One of the quiet joys of loving art is realizing that the colors that move you on a canvas can just as easily shape your home, wardrobe, creative projects, or even the mood of a season in your life. Art is full of palettes and harmonies chosen with intention, emotion, symbolism, and we can use those as a catalyst for our own creativity.
Here’s how to lift color directly from the paintings you love and weave it into your everyday world.
Start With a Painting You Love
You know the one. The image you keep returning to. The one you’ve saved, bookmarked, printed, or dreamed about. That painting is your color anchor.
Ask yourself:
- What emotion does this painting create?
- What part of the painting do you love most? Is it the background? The clothing? Perhaps the foliage?
- Are you drawn to the bright tones or the shadows? Or both?
You’re looking for the feeling the painting gives you. The palette will come from that.
Look for the “Three Key Colors”
You can definitely expand your palette to more (as I have done in a couple of palettes in this post) but to start, recognize that every painting basically has three dominant color stories:
- A base color (the tone that fills most of the canvas, often a background or environmental color)
- An accent color (the hue that often catches your eye first)
- A shadow or grounding color (the deeper tone that gives the painting weight)
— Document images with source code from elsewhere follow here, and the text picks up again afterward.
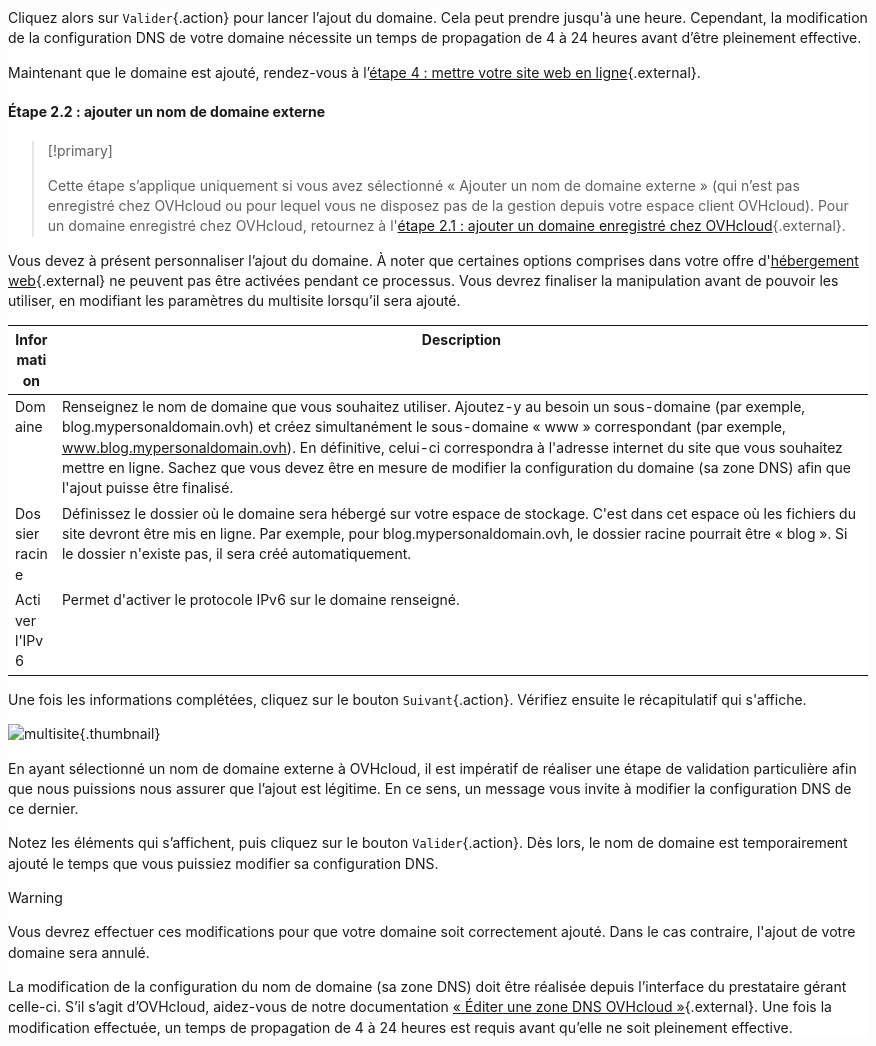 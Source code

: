 Cliquez alors sur `Valider`{.action} pour lancer l’ajout du domaine. Cela peut prendre jusqu'à une heure. Cependant, la modification de la configuration DNS de votre domaine nécessite un temps de propagation de 4 à 24 heures avant d’être pleinement effective.

Maintenant que le domaine est ajouté, rendez-vous à l’[étape 4 : mettre votre site web en ligne](./#etape-3-mettre-votre-site-web-en-ligne){.external}.

#### Étape 2.2 : ajouter un nom de domaine externe

> [!primary]
>
> Cette étape s’applique uniquement si vous avez sélectionné « Ajouter un nom de domaine externe » (qui n’est pas enregistré chez OVHcloud ou pour lequel vous ne disposez pas de la gestion depuis votre espace client OVHcloud). Pour un domaine enregistré chez OVHcloud, retournez à l'[étape 2.1 : ajouter un domaine enregistré chez OVHcloud](./#etape-21-ajouter-un-domaine-enregistre-chez-ovhcloud){.external}.
>

Vous devez à présent personnaliser l’ajout du domaine. À noter que certaines options comprises dans votre offre d'[hébergement web](https://www.ovh.com/ca/fr/hebergement-web/){.external} ne peuvent pas être activées pendant ce processus. Vous devrez finaliser la manipulation avant de pouvoir les utiliser, en modifiant les paramètres du multisite lorsqu’il sera ajouté.

|Information|Description|
|---|---|
|Domaine|Renseignez le nom de domaine que vous souhaitez utiliser. Ajoutez-y au besoin un sous-domaine (par exemple, blog.mypersonaldomain.ovh) et créez simultanément le sous-domaine « www » correspondant (par exemple, www.blog.mypersonaldomain.ovh). En définitive, celui-ci correspondra à l'adresse internet du site que vous souhaitez mettre en ligne. Sachez que vous devez être en mesure de modifier la configuration du domaine (sa zone DNS) afin que l'ajout puisse être finalisé.|
|Dossier racine|Définissez le dossier où le domaine sera hébergé sur votre espace de stockage. C'est dans cet espace où les fichiers du site devront être mis en ligne. Par exemple, pour blog.mypersonaldomain.ovh, le dossier racine pourrait être « blog ». Si le dossier n'existe pas, il sera créé automatiquement.|
|Activer l'IPv6|Permet d'activer le protocole IPv6 sur le domaine renseigné.|

Une fois les informations complétées, cliquez sur le bouton `Suivant`{.action}. Vérifiez ensuite le récapitulatif qui s'affiche.

![multisite](images/add-multisite-external-step1.png){.thumbnail}

En ayant sélectionné un nom de domaine externe à OVHcloud, il est impératif de réaliser une étape de validation particulière afin que nous puissions nous assurer que l’ajout est légitime. En ce sens, un message vous invite à modifier la configuration DNS de ce dernier. 

Notez les éléments qui s’affichent, puis cliquez sur le bouton `Valider`{.action}. Dès lors, le nom de domaine est temporairement ajouté le temps que vous puissiez modifier sa configuration DNS.

> [!warning]
>
> Vous devrez effectuer ces modifications pour que votre domaine soit correctement ajouté. Dans le cas contraire, l'ajout de votre domaine sera annulé.
>

La modification de la configuration du nom de domaine (sa zone DNS) doit être réalisée depuis l’interface du prestataire gérant celle-ci. S’il s’agit d’OVHcloud, aidez-vous de notre documentation [« Éditer une zone DNS OVHcloud »](../../domains/editer-ma-zone-dns/){.external}. Une fois la modification effectuée, un temps de propagation de 4 à 24 heures est requis avant qu’elle ne soit pleinement effective.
For Millais’ Ophelia, for example:
- Base: earthy greens
- Accent: water-blues and her embroidered dress
- Shadow: soft browns and dark riverbank tones
Once you know these three, you can build a usable palette instantly.
Use Digital Tools to Pull Exact Color Values
If you want the precise hex codes (perfect for design, branding, or digital art), try:
Upload the artwork and click on sections you love. Suddenly you have hex codes, CMYK values, RGB builds, the whole palette distilled from a brushstroke.
You can even create a swatch card labeled “Ophelia Greens” or “Rossetti Reds.”

Pay Attention to Neutrals
We often fixate on the brightest colors, but the neutrals are what make a palette powerful. Think:
- the ivory of skin tones
- the soft shadows under fabric folds
- the misty haze behind a figure
- the warm umber undertones in old oil paintings
These subtle hues keep the palette grounded and wearable, literally and aesthetically.

Here’s a palette I created using Circe Indvidiosa by John William Waterhouse. This is a stunning image filled with hypnotic greens and using a color picker tool, you can isolate specific hues and generate a HEX code for each one. You can then use the HEX codes when creating your own graphic designs.

Decide How You Want to Use the Palette
Once you’ve extracted your colors, translate them into real world uses:
For your home:
Use the base color on walls or linens, the accent color for pillows or artwork, and the shadow color for furniture or frames.
For fashion & personal style:
Your accent becomes a statement piece; your base becomes everyday wear; your shadow becomes the depth in accessories or outer layers.
For creative projects:
Apply the palette to your branding, illustrations, social media graphics, or journaling spreads.
For mood setting:
Let the colors shape your flowers, candles, playlists, even your makeup.
Color As An Act of Mindful Devotion
When you build a palette from artwork you love, you’re entering a conversation with the piece. It’s as if you’re saying:
I see you. I see what you’re made of. Let me carry a part of you into my own world.
Whether you’re designing, studying, journaling, or dreaming, color can be a bridge between past and present, between the Pre-Raphaelites and our modern creative lives..
Make It Your Own
Once you’ve gathered your palette, treat it like a box of magical crayons. Nudge the saturation, gently brighten the tones, let the colors dance a little. You’re not trying to recreate the painting, you’re borrowing its heartbeat and letting it hum through your own world.
Most of all, remember: color is meant to be played with! So go ahead! Experiment, delight, and enjoy every luminous minute of it.